Look for the string "integer" in the listing below and copy every line in which it appears.

■ ■ ■ ■ ■

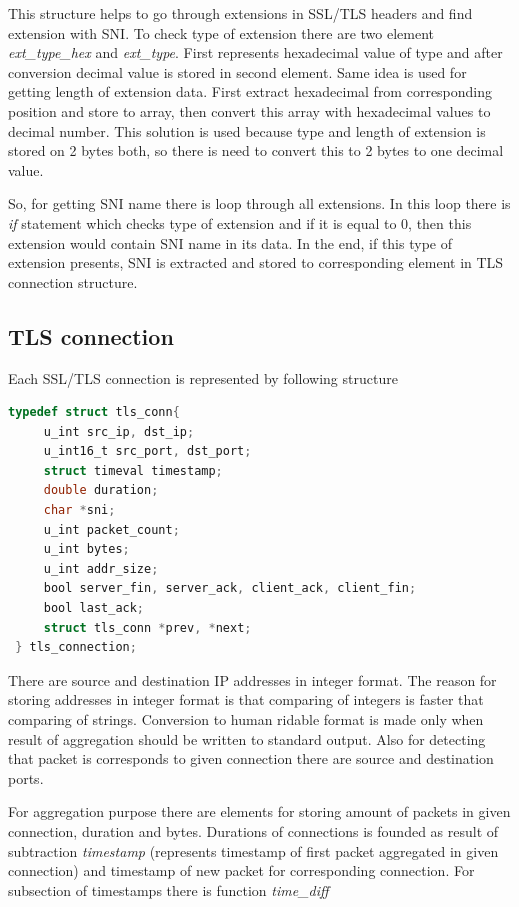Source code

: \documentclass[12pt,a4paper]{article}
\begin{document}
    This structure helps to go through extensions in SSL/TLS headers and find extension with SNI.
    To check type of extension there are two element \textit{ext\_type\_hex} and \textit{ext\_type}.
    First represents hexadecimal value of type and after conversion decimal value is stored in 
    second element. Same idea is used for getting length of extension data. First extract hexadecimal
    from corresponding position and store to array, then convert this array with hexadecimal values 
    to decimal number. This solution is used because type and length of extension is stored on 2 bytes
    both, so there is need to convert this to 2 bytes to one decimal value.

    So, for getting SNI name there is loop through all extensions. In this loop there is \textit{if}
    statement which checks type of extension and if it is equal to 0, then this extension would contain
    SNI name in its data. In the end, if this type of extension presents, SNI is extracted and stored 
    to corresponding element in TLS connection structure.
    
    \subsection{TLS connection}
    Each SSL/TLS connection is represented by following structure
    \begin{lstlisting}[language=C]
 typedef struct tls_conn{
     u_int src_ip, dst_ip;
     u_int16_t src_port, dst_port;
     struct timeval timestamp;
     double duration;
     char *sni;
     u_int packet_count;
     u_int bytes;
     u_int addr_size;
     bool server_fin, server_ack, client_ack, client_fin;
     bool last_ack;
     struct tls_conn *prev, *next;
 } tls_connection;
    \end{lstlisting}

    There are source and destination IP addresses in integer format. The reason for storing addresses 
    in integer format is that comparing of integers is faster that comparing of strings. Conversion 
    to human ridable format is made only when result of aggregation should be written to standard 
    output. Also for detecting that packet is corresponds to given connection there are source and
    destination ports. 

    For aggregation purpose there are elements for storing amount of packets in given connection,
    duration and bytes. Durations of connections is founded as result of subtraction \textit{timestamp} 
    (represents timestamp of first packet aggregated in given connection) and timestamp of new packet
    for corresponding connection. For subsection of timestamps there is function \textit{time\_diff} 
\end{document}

■ ■ ■ ■ ■

→ **TASK RESULT**
    There are source and destination IP addresses in integer format. The reason for storing addresses 
    in integer format is that comparing of integers is faster that comparing of strings. Conversion 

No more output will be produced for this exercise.